America hires a strongman



Former President Donald Trump, the Republican presidential nominee, holds his final campaign rally in Grand Rapids, Michigan, after midnight on Tuesday morning, Election Day, Nov. 5, 2024. (Doug Mills/The New York Times)

By Lisa Lerer


Donald Trump told Americans exactly what he planned to do.


He would use military force against his political opponents. He would fire thousands of career public servants. He would deport millions of immigrants in military-style roundups. He would crush the independence of the Department of Justice, use government to push public health conspiracies and abandon America’s allies abroad. He would turn the government into a tool of his own grievances, a way to punish his critics and richly reward his supporters. He would be a “dictator” — if only on Day One.


And, when asked to give him the power to do all of that, the voters said yes.


This was a conquering of the nation not by force but with a permission slip. Now, America stands on the precipice of an authoritarian style of governance never before seen in its 248-year history.


After defeating Vice President Kamala Harris, who would have become the first female U.S. president, Trump will bring his own historic firsts into the White House: the only president convicted of dozens of crimes, accused of dozens more and twice impeached.


Unlike in 2016, when he scored a surprise electoral victory but lost the popular vote, Trump will go to Washington able to claim a broad mandate. Over his four years out of power, he rebuilt the Republican Party in his image, creating a movement that only seemed to strengthen with every recrimination. He will begin his second term bound by few political norms, after a campaign in which he seemed to defy every one.


He did well in the battleground states, winning at least five of the seven, and appeared on track to win the popular vote — the first time a Republican candidate has done that since George W. Bush in 2004. His party flipped the Senate, and was in range of maintaining control of the House of Representatives.
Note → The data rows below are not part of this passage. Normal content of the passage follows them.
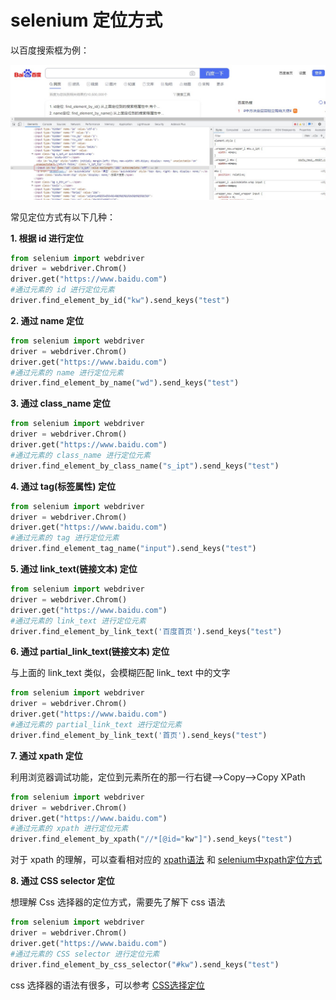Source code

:# selenium 定位方式

以百度搜索框为例：

![id](../images/id.jpg)



常见定位方式有以下几种：

**1. 根据 id 进行定位**

```python
from selenium import webdriver
driver = webdriver.Chrom()
driver.get("https://www.baidu.com")
#通过元素的 id 进行定位元素
driver.find_element_by_id("kw").send_keys("test")
```

**2. 通过 name 定位**

```python
from selenium import webdriver
driver = webdriver.Chrom()
driver.get("https://www.baidu.com")
#通过元素的 name 进行定位元素
driver.find_element_by_name("wd").send_keys("test")
```

**3. 通过 class_name 定位**

```python
from selenium import webdriver
driver = webdriver.Chrom()
driver.get("https://www.baidu.com")
#通过元素的 class_name 进行定位元素
driver.find_element_by_class_name("s_ipt").send_keys("test")
```

**4. 通过 tag(标签属性) 定位**

```python
from selenium import webdriver
driver = webdriver.Chrom()
driver.get("https://www.baidu.com")
#通过元素的 tag 进行定位元素
driver.find_element_tag_name("input").send_keys("test")
```

**5. 通过 link_text(链接文本) 定位**

```python
from selenium import webdriver
driver = webdriver.Chrom()
driver.get("https://www.baidu.com")
#通过元素的 link_text 进行定位元素
driver.find_element_by_link_text('百度首页').send_keys("test")
```

**6. 通过 partial_link_text(链接文本) 定位**

与上面的 link_text 类似，会模糊匹配 link_ text 中的文字

```python
from selenium import webdriver
driver = webdriver.Chrom()
driver.get("https://www.baidu.com")
#通过元素的 partial_link_text 进行定位元素
driver.find_element_by_link_text('首页').send_keys("test")
```

**7. 通过 xpath 定位**

 利用浏览器调试功能，定位到元素所在的那一行右键-->Copy-->Copy XPath 

```python
from selenium import webdriver
driver = webdriver.Chrom()
driver.get("https://www.baidu.com")
#通过元素的 xpath 进行定位元素
driver.find_element_by_xpath("//*[@id="kw"]").send_keys("test")
```

对于 xpath 的理解，可以查看相对应的 [xpath语法](../xpath原理.md) 和 [selenium中xpath定位方式](../selenium中xpath定位方式.md)

**8. 通过  CSS selector 定位**

想理解 Css 选择器的定位方式，需要先了解下 css 语法

```python
from selenium import webdriver
driver = webdriver.Chrom()
driver.get("https://www.baidu.com")
#通过元素的 CSS selector 进行定位元素
driver.find_element_by_css_selector("#kw").send_keys("test")
```

css 选择器的语法有很多，可以参考 [CSS选择定位](../css-selector.md)







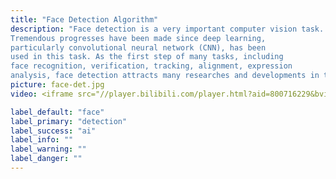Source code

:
 ```yaml
---
title: "Face Detection Algorithm"
description: "Face detection is a very important computer vision task.
Tremendous progresses have been made since deep learning,
particularly convolutional neural network (CNN), has been
used in this task. As the first step of many tasks, including
face recognition, verification, tracking, alignment, expression
analysis, face detection attracts many researches and developments in the academia and the industry."
picture: face-det.jpg
video: <iframe src="//player.bilibili.com/player.html?aid=800716229&bvid=BV13y4y1i7Fg&cid=267205781&page=1" scrolling="no" border="0" frameborder="no" framespacing="0" allowfullscreen="true" align="center" height="200" width="100%""> </iframe>

label_default: "face" 
label_primary: "detection"
label_success: "ai"
label_info: ""
label_warning: ""
label_danger: ""
---
```

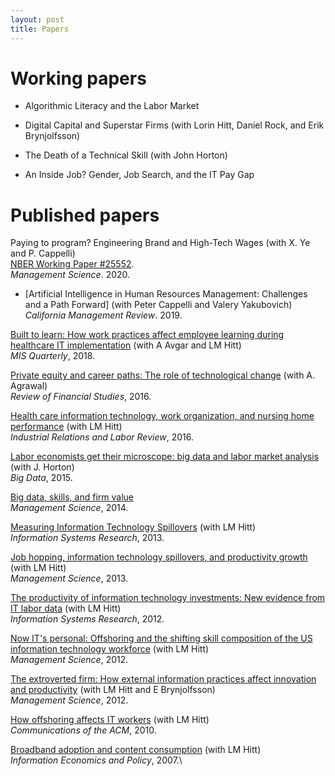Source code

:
 ```yaml
---
layout: post
title: Papers
---
```


# Working papers

- Algorithmic Literacy and the Labor Market

- Digital Capital and Superstar Firms (with Lorin Hitt, Daniel Rock, and Erik Brynjolfsson)

- The Death of a Technical Skill (with John Horton)

- An Inside Job? Gender, Job Search, and the IT Pay Gap

# Published papers

Paying to program? Engineering Brand and High-Tech Wages (with X. Ye and
P. Cappelli)\
[NBER Working Paper \#25552](https://www.nber.org/papers/w25552).\
*Management Science*. 2020.

- [Artificial Intelligence in Human Resources Management: Challenges and a
Path Forward]
(with Peter Cappelli and Valery Yakubovich)
*California Management Review*. 2019.

[Built to learn: How work practices affect employee learning during
healthcare IT
implementation](https://www.misq.org/built-to-learn-how-work-practices-affect-employee-learning-during-healthcare-information-technology-implementation.html)
(with A Avgar and LM Hitt)\
*MIS Quarterly*, 2018.

[Private equity and career paths: The role of technological
change](https://academic.oup.com/rfs/article-abstract/29/9/2455/2583670)
(with A. Agrawal)\
*Review of Financial Studies*, 2016.

[Health care information technology, work organization, and nursing home
performance](https://journals.sagepub.com/doi/abs/10.1177/0019793916640493?casa_token=fjlf5fF0Pf0AAAAA:4rQGQ2HwhXqRSzPM4JZV0jE4ts9J0H1IPCG4Ul1fOT5FSaXtc9iMMfon8mY_Nufm-YyrdGhUur1Jsw)
(with LM Hitt)\
*Industrial Relations and Labor Review*, 2016.

[Labor economists get their microscope: big data and labor market
analysis](https://www.liebertpub.com/doi/abs/10.1089/big.2015.0017?journalCode=big)
(with J. Horton)\
*Big Data*, 2015.

[Big data, skills, and firm
value](https://pubsonline.informs.org/doi/abs/10.1287/mnsc.2014.1899)\
*Management Science*, 2014.

[Measuring Information Technology
Spillovers](https://pubsonline.informs.org/doi/10.1287/isre.2013.0498)
(with LM Hitt)\
*Information Systems Research*, 2013.

[Job hopping, information technology spillovers, and productivity
growth](https://pubsonline.informs.org/doi/10.1287/mnsc.2013.1764) (with
LM Hitt)\
*Management Science*, 2013.

[The productivity of information technology investments: New evidence
from IT labor
data](https://pubsonline.informs.org/doi/10.1287/isre.1110.0398) (with
LM Hitt)\
*Information Systems Research*, 2012.

[Now IT\'s personal: Offshoring and the shifting skill composition of
the US information technology
workforce](https://pubsonline.informs.org/doi/10.1287/mnsc.1110.1445)
(with LM Hitt)\
*Management Science*, 2012.

[The extroverted firm: How external information practices affect
innovation and
productivity](https://pubsonline.informs.org/doi/10.1287/mnsc.1110.1446)
(with LM Hitt and E Brynjolfsson)\
*Management Science*, 2012.

[How offshoring affects IT
workers](https://cacm.acm.org/magazines/2010/10/99489-how-offshoring-affects-it-workers/abstract)
(with LM Hitt)\
*Communications of the ACM*, 2010.

[Broadband adoption and content
consumption](https://www.sciencedirect.com/science/article/pii/S0167624507000297)
(with LM Hitt)\
*Information Economics and Policy*, 2007.\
Blue areas shifted toward him, with Trump improving his performance in places like New York City by double digits. So did suburbs, rural areas, even college towns.


“America has given us an unprecedented and powerful mandate,” Trump told cheering supporters at the convention center in West Palm Beach, Florida, for a victory party before the result was official. “I will govern by a simple motto: promises made, promises kept.”


That mandate came not just from the American people, he said.


“Many people have told me that God spared my life for a reason,” he said. “That reason was to save our country.”


His victory was a direct repudiation of some top aides, military brass and Republican officials who served in his first administration. They had publicly warned that he would not save the nation but destroy it.


Yet the electoral climate was ripe for Trump — though he had a hand in creating the weather.


In the wake of the pandemic, which critics said his administration badly mismanaged, the country grew more skeptical of government. Trust in the media, science, medicine, the judicial system and other mainstay institutions of American life plunged as more voters embraced the doubts Trump had sown for years.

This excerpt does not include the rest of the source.